6

Is there any effective way exists to detect and extract only the handwritten part from a noisy image containing both handwritten and machine printed texts? The image is attached below. https://i.stack.imgur.com/yN2Do.jpg

  • Possible duplicate of [opencv - cropping handwritten lines (line segmentation)](https://stackoverflow.com/questions/46282691/opencv-cropping-handwritten-lines-line-segmentation) – S. M. Shahinul Islam Mar 25 '18 at 17:23
  • I am asking for differentiation between Handwritten and machine printed. That referred question is something different. @s-m-shahinul-islam –  Mar 25 '18 at 17:42
  • what are the possible fonts of machine printed texts? or it might be any thing? – Krishna Mar 25 '18 at 18:10
  • 2
    As with any question about image processing, you must provide sample images either embedded or as links. As your question is currently posed, you haven't limited the universe of all images having both handwritten and machine-printed text to the subset likely of interest to you. Treat the formulation of this problem as an engineering task in and of itself--the more precise you can be, the better chance you have of solving the problem. Image processing systems, like other engineering products, succeed or fail in large part based on the quality of the initial engineering assessment. – Rethunk Mar 26 '18 at 00:57
  • I have attached the image. I have tried the bounding box concept, but it detects every text in the image rather than only the handwritten parts. @Rethunk https://imgur.com/a/vMJEC –  Mar 26 '18 at 06:47
  • Martin Thomas has given you a good start: given an initial text find/segmentation, use a classifier to distinguish between machine font and handwritten text. BUT if you can make a priori assumptions about the machine printed font, even if for just a few fields, you could have an advantage. Proper feeding and care of classifiers is an important task. – Rethunk Mar 26 '18 at 23:45
  • 1
    Did you arrive at a solution? I have a very similar requirement. – Arun Gowda Aug 20 '18 at 18:10

2 Answers2

1

You can see this as a detection problem: Detect (draw axis-aligned bounding boxes around) all characters which are machine printed.

The simplest way to do this is a sliding-window + a classifier:

  1. Crop a patch out of the image for which you want to know "is this a machine printed text"
  2. Apply a classifier which gets the patch as input and outputs a probability for "yes, it is printed text".
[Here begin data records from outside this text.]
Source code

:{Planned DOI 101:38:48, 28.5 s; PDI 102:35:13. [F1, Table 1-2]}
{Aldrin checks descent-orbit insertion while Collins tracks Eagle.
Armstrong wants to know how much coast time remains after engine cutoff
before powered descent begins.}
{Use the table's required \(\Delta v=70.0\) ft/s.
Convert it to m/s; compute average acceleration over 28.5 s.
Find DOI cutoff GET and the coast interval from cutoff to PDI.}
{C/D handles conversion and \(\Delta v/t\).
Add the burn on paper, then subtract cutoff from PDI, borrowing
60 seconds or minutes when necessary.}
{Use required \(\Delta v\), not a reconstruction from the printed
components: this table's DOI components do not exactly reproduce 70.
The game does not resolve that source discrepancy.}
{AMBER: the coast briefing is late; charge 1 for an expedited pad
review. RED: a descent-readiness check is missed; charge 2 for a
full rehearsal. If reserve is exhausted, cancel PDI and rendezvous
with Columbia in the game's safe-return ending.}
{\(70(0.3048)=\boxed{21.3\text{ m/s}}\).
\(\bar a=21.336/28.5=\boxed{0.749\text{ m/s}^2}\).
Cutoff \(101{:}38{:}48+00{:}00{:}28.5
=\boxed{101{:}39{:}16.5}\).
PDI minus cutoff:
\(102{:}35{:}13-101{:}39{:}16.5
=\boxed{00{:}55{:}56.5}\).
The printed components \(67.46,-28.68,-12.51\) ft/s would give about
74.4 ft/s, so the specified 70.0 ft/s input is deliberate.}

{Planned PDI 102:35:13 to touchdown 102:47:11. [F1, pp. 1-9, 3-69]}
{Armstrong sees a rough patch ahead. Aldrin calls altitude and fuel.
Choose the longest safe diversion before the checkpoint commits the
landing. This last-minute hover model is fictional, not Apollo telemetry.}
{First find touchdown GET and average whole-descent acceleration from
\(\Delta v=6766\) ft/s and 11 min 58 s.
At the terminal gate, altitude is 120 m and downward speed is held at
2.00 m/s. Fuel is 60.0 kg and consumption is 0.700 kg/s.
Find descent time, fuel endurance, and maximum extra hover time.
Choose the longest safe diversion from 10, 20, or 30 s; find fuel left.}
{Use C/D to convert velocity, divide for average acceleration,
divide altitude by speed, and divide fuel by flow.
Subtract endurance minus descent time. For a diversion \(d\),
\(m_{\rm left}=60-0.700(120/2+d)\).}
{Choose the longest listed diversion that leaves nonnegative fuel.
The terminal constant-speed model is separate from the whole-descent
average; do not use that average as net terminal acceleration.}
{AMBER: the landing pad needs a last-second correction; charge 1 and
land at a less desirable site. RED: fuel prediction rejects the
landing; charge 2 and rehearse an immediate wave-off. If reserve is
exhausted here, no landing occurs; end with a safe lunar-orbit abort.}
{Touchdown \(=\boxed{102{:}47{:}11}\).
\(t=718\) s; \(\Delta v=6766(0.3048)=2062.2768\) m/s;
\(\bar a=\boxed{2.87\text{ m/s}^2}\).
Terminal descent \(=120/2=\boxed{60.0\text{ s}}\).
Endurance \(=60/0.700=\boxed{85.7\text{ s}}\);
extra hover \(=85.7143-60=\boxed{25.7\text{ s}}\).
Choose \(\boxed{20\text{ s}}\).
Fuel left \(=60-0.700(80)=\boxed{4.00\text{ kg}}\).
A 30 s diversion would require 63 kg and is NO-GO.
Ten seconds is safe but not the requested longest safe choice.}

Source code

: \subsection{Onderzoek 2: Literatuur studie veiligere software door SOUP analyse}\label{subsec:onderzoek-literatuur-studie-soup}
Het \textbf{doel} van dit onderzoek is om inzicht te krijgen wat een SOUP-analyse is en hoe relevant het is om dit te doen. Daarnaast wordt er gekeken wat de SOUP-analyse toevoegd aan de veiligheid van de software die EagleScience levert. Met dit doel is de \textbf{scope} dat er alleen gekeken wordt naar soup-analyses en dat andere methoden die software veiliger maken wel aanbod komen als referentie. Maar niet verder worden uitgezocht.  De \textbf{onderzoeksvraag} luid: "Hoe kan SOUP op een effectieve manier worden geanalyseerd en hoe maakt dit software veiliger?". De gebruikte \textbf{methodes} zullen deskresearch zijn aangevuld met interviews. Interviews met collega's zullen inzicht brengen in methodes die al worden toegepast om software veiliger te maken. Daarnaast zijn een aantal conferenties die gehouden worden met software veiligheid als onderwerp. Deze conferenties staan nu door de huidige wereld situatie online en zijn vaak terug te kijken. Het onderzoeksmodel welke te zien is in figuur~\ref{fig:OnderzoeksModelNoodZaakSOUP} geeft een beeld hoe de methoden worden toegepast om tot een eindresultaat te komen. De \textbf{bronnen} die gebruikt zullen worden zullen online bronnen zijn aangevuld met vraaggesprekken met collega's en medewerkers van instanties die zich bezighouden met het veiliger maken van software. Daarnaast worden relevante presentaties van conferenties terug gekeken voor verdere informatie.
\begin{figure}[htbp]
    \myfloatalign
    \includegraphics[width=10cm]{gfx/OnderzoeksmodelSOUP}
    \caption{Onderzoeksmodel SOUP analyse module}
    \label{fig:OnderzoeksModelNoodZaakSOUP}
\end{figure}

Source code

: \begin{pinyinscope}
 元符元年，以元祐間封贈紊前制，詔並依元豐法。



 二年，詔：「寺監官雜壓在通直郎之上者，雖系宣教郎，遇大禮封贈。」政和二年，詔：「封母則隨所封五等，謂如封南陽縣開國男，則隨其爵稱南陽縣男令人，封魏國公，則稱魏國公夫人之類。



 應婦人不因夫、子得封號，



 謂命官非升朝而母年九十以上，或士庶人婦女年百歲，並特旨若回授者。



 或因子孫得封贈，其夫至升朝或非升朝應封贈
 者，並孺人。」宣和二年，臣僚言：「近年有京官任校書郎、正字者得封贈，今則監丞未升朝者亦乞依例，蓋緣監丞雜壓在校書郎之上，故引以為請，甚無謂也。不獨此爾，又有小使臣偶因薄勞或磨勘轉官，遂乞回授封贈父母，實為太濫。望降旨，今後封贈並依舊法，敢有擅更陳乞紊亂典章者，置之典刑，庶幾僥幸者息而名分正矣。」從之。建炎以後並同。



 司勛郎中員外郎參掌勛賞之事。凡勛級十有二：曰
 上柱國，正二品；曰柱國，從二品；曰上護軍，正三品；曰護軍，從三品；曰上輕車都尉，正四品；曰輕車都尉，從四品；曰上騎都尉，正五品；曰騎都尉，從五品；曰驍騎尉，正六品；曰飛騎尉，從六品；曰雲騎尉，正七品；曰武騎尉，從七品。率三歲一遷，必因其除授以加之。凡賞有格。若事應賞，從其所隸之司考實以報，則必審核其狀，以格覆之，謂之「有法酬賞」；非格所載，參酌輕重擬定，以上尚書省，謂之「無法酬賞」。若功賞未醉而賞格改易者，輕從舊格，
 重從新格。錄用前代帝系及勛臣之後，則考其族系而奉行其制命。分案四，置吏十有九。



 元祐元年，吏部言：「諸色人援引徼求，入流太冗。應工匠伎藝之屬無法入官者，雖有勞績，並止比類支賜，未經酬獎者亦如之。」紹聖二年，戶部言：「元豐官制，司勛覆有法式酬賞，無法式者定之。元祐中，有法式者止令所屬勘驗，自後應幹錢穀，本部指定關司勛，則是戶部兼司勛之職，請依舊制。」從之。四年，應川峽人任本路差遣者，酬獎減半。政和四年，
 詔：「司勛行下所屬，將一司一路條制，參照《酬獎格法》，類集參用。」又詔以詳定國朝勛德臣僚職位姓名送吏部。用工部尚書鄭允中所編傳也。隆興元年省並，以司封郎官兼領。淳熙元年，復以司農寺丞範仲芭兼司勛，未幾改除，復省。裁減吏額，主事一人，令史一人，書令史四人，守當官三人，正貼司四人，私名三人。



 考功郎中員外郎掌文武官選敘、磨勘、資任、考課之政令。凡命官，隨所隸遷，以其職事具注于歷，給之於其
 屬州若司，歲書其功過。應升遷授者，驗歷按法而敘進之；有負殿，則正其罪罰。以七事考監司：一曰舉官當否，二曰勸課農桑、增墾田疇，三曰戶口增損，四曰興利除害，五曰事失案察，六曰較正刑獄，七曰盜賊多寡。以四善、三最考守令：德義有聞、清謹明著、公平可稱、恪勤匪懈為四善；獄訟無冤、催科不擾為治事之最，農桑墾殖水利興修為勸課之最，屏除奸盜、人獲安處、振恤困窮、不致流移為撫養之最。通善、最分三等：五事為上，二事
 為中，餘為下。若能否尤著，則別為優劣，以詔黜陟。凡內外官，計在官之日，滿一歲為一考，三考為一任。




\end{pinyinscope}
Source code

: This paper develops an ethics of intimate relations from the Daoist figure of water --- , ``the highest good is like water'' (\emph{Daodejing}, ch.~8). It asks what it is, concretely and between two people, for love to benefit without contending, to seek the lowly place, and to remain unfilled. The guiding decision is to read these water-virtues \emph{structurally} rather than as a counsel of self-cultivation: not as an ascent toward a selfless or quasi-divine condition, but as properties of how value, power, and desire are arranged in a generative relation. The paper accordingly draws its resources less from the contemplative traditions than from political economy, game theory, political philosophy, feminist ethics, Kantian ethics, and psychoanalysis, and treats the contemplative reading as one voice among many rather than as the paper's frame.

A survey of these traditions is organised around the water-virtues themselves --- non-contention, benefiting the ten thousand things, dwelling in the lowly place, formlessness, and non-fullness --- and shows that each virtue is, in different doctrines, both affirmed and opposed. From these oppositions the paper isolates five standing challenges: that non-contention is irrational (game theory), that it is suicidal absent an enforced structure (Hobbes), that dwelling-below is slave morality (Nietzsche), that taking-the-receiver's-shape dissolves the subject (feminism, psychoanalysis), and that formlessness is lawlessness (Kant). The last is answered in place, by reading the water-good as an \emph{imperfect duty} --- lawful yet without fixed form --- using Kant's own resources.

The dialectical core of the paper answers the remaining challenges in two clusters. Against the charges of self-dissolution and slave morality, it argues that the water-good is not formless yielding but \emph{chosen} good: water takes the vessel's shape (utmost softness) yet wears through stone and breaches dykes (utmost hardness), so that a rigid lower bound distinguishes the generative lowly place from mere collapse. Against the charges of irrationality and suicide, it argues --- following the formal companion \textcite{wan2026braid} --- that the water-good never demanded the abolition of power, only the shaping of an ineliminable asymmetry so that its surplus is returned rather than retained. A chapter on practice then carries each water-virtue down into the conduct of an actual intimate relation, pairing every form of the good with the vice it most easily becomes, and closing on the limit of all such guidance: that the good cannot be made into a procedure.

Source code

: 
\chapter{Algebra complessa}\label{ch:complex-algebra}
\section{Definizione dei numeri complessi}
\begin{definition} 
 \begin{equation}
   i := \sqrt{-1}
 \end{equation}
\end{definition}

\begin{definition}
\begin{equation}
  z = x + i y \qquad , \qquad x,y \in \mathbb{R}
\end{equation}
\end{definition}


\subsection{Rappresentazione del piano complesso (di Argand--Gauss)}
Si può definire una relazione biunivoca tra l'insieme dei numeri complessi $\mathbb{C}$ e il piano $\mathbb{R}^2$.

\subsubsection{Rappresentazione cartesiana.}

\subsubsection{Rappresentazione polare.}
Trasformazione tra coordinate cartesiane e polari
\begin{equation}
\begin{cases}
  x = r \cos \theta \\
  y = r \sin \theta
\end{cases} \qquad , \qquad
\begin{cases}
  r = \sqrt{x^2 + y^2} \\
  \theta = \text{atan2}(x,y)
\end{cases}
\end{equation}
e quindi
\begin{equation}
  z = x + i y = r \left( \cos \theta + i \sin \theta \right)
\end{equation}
The classifier will likely be a CNN.

Martin Thoma
  • 124,992
  • 159
  • 614
  • 958
  • As you can see my uploaded picture, this contains several mixture of handwritten and machine-printed texts in a single horizontal line, hence it is difficult to crop. @Martin Thoma –  Mar 26 '18 at 14:48
  • 1
    I'm not saying you should make a single crop. I'm saying make almost all crops and let the classifier do the work. – Martin Thoma Mar 26 '18 at 16:09
  • @cpanda: please accept @MartinThoma’s answer once you’ve looked into classifiers a bit. The answer is more than sufficient to point you in a direction worth exploring. – Rethunk Mar 26 '18 at 23:47
0

I guess you have images with same format structure as given image having contents in fixed format with known coordinates of Machine printed texts, You can use coordinate information to retrieve your texts categories.

As mentioned by @Rethunk you can also utilize the font information of machine printed texts to get more precise result.

flamelite
  • 2,654
  • 3
  • 22
  • 42